Task item »
Reproduce the records below; each should match the original exactly.

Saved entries
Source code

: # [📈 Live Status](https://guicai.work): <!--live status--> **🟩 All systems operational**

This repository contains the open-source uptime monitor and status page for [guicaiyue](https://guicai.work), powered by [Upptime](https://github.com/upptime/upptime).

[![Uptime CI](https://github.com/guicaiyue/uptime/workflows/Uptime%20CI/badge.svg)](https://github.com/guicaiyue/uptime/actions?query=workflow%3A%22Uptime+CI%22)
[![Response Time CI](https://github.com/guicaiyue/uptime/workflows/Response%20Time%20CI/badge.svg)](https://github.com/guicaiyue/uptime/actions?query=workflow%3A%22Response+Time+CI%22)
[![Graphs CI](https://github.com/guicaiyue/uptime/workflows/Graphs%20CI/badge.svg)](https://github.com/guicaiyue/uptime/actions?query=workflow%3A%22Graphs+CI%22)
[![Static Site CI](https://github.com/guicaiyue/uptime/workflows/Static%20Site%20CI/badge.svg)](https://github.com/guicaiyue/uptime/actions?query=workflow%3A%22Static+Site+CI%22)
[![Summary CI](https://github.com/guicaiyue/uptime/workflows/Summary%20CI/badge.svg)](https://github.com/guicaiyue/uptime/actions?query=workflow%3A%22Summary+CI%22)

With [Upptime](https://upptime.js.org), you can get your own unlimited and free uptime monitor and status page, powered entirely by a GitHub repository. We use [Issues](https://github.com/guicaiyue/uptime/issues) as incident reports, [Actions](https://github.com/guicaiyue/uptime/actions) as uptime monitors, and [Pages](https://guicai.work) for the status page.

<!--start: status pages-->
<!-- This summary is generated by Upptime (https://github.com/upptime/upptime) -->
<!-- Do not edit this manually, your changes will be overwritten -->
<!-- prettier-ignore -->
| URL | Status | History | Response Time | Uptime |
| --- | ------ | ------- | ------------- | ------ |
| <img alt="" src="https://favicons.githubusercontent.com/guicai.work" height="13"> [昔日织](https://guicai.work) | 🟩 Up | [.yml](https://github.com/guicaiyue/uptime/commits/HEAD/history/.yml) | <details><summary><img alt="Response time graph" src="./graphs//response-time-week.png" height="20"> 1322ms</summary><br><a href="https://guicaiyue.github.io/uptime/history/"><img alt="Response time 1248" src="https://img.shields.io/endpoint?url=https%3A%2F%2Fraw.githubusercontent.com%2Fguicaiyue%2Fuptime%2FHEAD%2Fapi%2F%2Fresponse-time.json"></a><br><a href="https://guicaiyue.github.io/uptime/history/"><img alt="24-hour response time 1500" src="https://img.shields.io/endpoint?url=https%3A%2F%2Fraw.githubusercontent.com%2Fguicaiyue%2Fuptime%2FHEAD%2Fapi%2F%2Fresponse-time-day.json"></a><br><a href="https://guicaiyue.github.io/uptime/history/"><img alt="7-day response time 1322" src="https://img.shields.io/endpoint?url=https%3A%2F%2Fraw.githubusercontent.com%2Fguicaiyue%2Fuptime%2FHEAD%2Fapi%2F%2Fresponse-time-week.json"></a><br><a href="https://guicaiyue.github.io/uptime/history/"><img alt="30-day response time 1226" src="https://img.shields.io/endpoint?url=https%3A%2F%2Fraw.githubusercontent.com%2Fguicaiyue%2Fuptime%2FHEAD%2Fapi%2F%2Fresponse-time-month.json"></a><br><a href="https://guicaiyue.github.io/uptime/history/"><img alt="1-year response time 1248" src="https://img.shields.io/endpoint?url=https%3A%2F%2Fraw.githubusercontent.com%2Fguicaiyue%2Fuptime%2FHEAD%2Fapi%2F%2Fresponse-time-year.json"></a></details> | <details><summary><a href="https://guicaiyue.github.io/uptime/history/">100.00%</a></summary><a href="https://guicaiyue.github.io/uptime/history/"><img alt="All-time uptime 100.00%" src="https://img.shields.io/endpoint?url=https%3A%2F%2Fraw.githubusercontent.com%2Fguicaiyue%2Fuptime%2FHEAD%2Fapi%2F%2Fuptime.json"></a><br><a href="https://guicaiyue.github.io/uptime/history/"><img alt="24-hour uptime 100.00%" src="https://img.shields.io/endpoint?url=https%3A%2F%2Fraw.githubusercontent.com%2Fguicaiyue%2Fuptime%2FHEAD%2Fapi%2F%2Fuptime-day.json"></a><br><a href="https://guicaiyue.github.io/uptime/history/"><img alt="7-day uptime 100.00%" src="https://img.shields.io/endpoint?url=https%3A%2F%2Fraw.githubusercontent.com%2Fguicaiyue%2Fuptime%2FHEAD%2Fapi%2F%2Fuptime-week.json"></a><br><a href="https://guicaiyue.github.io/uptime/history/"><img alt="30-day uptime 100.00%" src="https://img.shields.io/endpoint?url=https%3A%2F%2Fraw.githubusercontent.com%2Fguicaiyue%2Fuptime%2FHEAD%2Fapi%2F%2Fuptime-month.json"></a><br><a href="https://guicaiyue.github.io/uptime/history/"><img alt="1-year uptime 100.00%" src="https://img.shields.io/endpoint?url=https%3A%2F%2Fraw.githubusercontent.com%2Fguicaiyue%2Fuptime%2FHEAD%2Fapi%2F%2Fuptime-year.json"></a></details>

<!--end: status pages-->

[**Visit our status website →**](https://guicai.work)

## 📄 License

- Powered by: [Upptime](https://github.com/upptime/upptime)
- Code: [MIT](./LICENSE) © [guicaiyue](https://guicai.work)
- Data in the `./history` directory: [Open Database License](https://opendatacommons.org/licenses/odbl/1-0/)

Task solution »
Source code

: # [📈 Live Status](https://guicai.work): <!--live status--> **🟩 All systems operational**

This repository contains the open-source uptime monitor and status page for [guicaiyue](https://guicai.work), powered by [Upptime](https://github.com/upptime/upptime).

[![Uptime CI](https://github.com/guicaiyue/uptime/workflows/Uptime%20CI/badge.svg)](https://github.com/guicaiyue/uptime/actions?query=workflow%3A%22Uptime+CI%22)
[![Response Time CI](https://github.com/guicaiyue/uptime/workflows/Response%20Time%20CI/badge.svg)](https://github.com/guicaiyue/uptime/actions?query=workflow%3A%22Response+Time+CI%22)
[![Graphs CI](https://github.com/guicaiyue/uptime/workflows/Graphs%20CI/badge.svg)](https://github.com/guicaiyue/uptime/actions?query=workflow%3A%22Graphs+CI%22)
[![Static Site CI](https://github.com/guicaiyue/uptime/workflows/Static%20Site%20CI/badge.svg)](https://github.com/guicaiyue/uptime/actions?query=workflow%3A%22Static+Site+CI%22)
[![Summary CI](https://github.com/guicaiyue/uptime/workflows/Summary%20CI/badge.svg)](https://github.com/guicaiyue/uptime/actions?query=workflow%3A%22Summary+CI%22)

With [Upptime](https://upptime.js.org), you can get your own unlimited and free uptime monitor and status page, powered entirely by a GitHub repository. We use [Issues](https://github.com/guicaiyue/uptime/issues) as incident reports, [Actions](https://github.com/guicaiyue/uptime/actions) as uptime monitors, and [Pages](https://guicai.work) for the status page.

<!--start: status pages-->
<!-- This summary is generated by Upptime (https://github.com/upptime/upptime) -->
<!-- Do not edit this manually, your changes will be overwritten -->
<!-- prettier-ignore -->
| URL | Status | History | Response Time | Uptime |
| --- | ------ | ------- | ------------- | ------ |
| <img alt="" src="https://favicons.githubusercontent.com/guicai.work" height="13"> [昔日织](https://guicai.work) | 🟩 Up | [.yml](https://github.com/guicaiyue/uptime/commits/HEAD/history/.yml) | <details><summary><img alt="Response time graph" src="./graphs//response-time-week.png" height="20"> 1322ms</summary><br><a href="https://guicaiyue.github.io/uptime/history/"><img alt="Response time 1248" src="https://img.shields.io/endpoint?url=https%3A%2F%2Fraw.githubusercontent.com%2Fguicaiyue%2Fuptime%2FHEAD%2Fapi%2F%2Fresponse-time.json"></a><br><a href="https://guicaiyue.github.io/uptime/history/"><img alt="24-hour response time 1500" src="https://img.shields.io/endpoint?url=https%3A%2F%2Fraw.githubusercontent.com%2Fguicaiyue%2Fuptime%2FHEAD%2Fapi%2F%2Fresponse-time-day.json"></a><br><a href="https://guicaiyue.github.io/uptime/history/"><img alt="7-day response time 1322" src="https://img.shields.io/endpoint?url=https%3A%2F%2Fraw.githubusercontent.com%2Fguicaiyue%2Fuptime%2FHEAD%2Fapi%2F%2Fresponse-time-week.json"></a><br><a href="https://guicaiyue.github.io/uptime/history/"><img alt="30-day response time 1226" src="https://img.shields.io/endpoint?url=https%3A%2F%2Fraw.githubusercontent.com%2Fguicaiyue%2Fuptime%2FHEAD%2Fapi%2F%2Fresponse-time-month.json"></a><br><a href="https://guicaiyue.github.io/uptime/history/"><img alt="1-year response time 1248" src="https://img.shields.io/endpoint?url=https%3A%2F%2Fraw.githubusercontent.com%2Fguicaiyue%2Fuptime%2FHEAD%2Fapi%2F%2Fresponse-time-year.json"></a></details> | <details><summary><a href="https://guicaiyue.github.io/uptime/history/">100.00%</a></summary><a href="https://guicaiyue.github.io/uptime/history/"><img alt="All-time uptime 100.00%" src="https://img.shields.io/endpoint?url=https%3A%2F%2Fraw.githubusercontent.com%2Fguicaiyue%2Fuptime%2FHEAD%2Fapi%2F%2Fuptime.json"></a><br><a href="https://guicaiyue.github.io/uptime/history/"><img alt="24-hour uptime 100.00%" src="https://img.shields.io/endpoint?url=https%3A%2F%2Fraw.githubusercontent.com%2Fguicaiyue%2Fuptime%2FHEAD%2Fapi%2F%2Fuptime-day.json"></a><br><a href="https://guicaiyue.github.io/uptime/history/"><img alt="7-day uptime 100.00%" src="https://img.shields.io/endpoint?url=https%3A%2F%2Fraw.githubusercontent.com%2Fguicaiyue%2Fuptime%2FHEAD%2Fapi%2F%2Fuptime-week.json"></a><br><a href="https://guicaiyue.github.io/uptime/history/"><img alt="30-day uptime 100.00%" src="https://img.shields.io/endpoint?url=https%3A%2F%2Fraw.githubusercontent.com%2Fguicaiyue%2Fuptime%2FHEAD%2Fapi%2F%2Fuptime-month.json"></a><br><a href="https://guicaiyue.github.io/uptime/history/"><img alt="1-year uptime 100.00%" src="https://img.shields.io/endpoint?url=https%3A%2F%2Fraw.githubusercontent.com%2Fguicaiyue%2Fuptime%2FHEAD%2Fapi%2F%2Fuptime-year.json"></a></details>

<!--end: status pages-->

[**Visit our status website →**](https://guicai.work)

## 📄 License

- Powered by: [Upptime](https://github.com/upptime/upptime)
- Code: [MIT](./LICENSE) © [guicaiyue](https://guicai.work)
- Data in the `./history` directory: [Open Database License](https://opendatacommons.org/licenses/odbl/1-0/)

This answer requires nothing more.